Plain-text document sources:

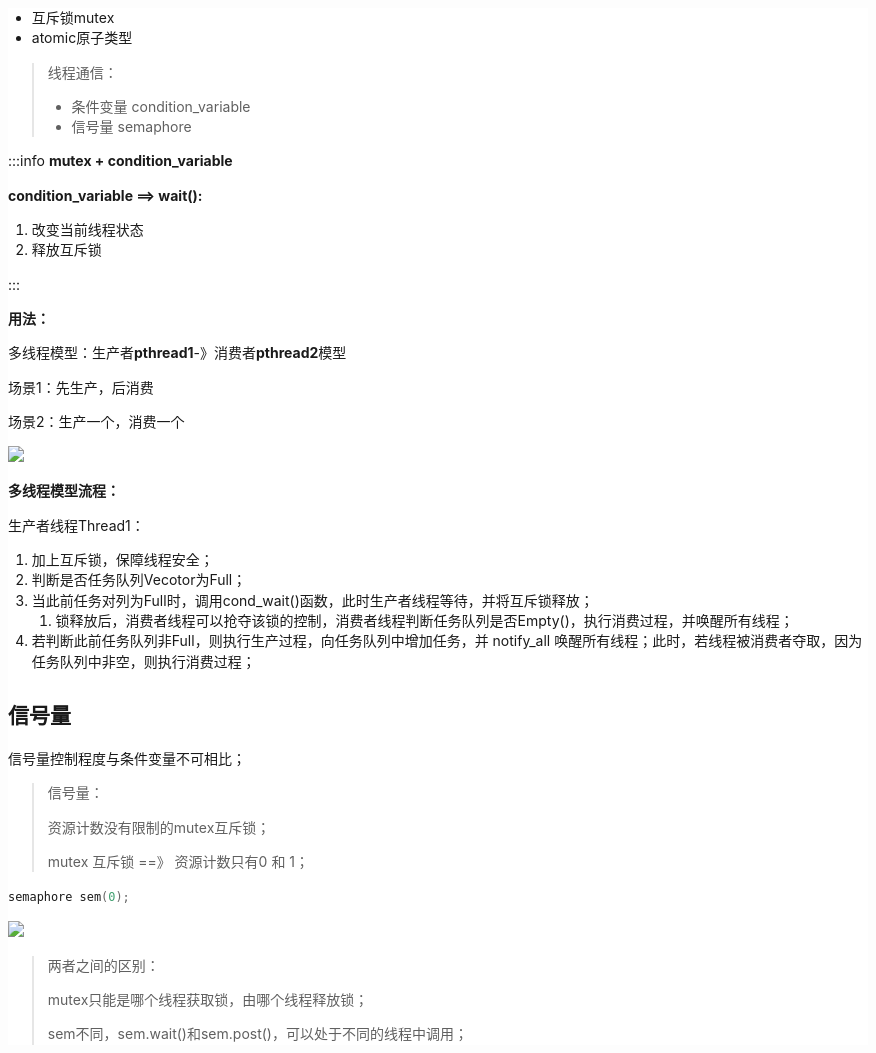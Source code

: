 + 互斥锁mutex
+ atomic原子类型

> 线程通信：
>
> + 条件变量 condition_variable
> + 信号量 semaphore
>

:::info
**mutex + condition_variable**

**condition_variable  ==> wait():**

1. 改变当前线程状态
2. 释放互斥锁

:::

**用法：**

多线程模型：生产者**pthread1**-》消费者**pthread2**模型

场景1：先生产，后消费

场景2：生产一个，消费一个

![](https://cdn.nlark.com/yuque/0/2024/png/36098913/1725689523877-f13c346c-b044-47c9-96dc-a924521d3bdb.png)

**多线程模型流程：**

生产者线程Thread1：

1. 加上互斥锁，保障线程安全；
2. 判断是否任务队列Vecotor为Full；
3. 当此前任务对列为Full时，调用cond_wait()函数，此时生产者线程等待，并将互斥锁释放；
    1. 锁释放后，消费者线程可以抢夺该锁的控制，消费者线程判断任务队列是否Empty()，执行消费过程，并唤醒所有线程；
4. 若判断此前任务队列非Full，则执行生产过程，向任务队列中增加任务，并 notify_all 唤醒所有线程；此时，若线程被消费者夺取，因为任务队列中非空，则执行消费过程；



##  信号量
信号量控制程度与条件变量不可相比；

> 信号量：
>
> 资源计数没有限制的mutex互斥锁；
>
> mutex 互斥锁 ==》 资源计数只有0 和 1；
>

```cpp
semaphore sem(0);
```

![](https://cdn.nlark.com/yuque/0/2024/png/36098913/1725708259530-dbdf69f7-5dba-415e-8e72-dfd5d27c634d.png)

> 两者之间的区别：
>
> mutex只能是哪个线程获取锁，由哪个线程释放锁；
>
> sem不同，sem.wait()和sem.post()，可以处于不同的线程中调用；
>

▶ **TASK TO CARRY OUT**: Pictures are to be left out, while the records are copied word for word.

▶ **RESPONSE BOX**:
Source code

: + 互斥锁mutex
+ atomic原子类型

> 线程通信：
>
> + 条件变量 condition_variable
> + 信号量 semaphore
>

:::info
**mutex + condition_variable**

**condition_variable  ==> wait():**

1. 改变当前线程状态
2. 释放互斥锁

:::

**用法：**

多线程模型：生产者**pthread1**-》消费者**pthread2**模型

场景1：先生产，后消费

场景2：生产一个，消费一个

![](https://cdn.nlark.com/yuque/0/2024/png/36098913/1725689523877-f13c346c-b044-47c9-96dc-a924521d3bdb.png)

**多线程模型流程：**

生产者线程Thread1：

1. 加上互斥锁，保障线程安全；
2. 判断是否任务队列Vecotor为Full；
3. 当此前任务对列为Full时，调用cond_wait()函数，此时生产者线程等待，并将互斥锁释放；
    1. 锁释放后，消费者线程可以抢夺该锁的控制，消费者线程判断任务队列是否Empty()，执行消费过程，并唤醒所有线程；
4. 若判断此前任务队列非Full，则执行生产过程，向任务队列中增加任务，并 notify_all 唤醒所有线程；此时，若线程被消费者夺取，因为任务队列中非空，则执行消费过程；



##  信号量
信号量控制程度与条件变量不可相比；

> 信号量：
>
> 资源计数没有限制的mutex互斥锁；
>
> mutex 互斥锁 ==》 资源计数只有0 和 1；
>

```cpp
semaphore sem(0);
```

![](https://cdn.nlark.com/yuque/0/2024/png/36098913/1725708259530-dbdf69f7-5dba-415e-8e72-dfd5d27c634d.png)

> 两者之间的区别：
>
> mutex只能是哪个线程获取锁，由哪个线程释放锁；
>
> sem不同，sem.wait()和sem.post()，可以处于不同的线程中调用；
>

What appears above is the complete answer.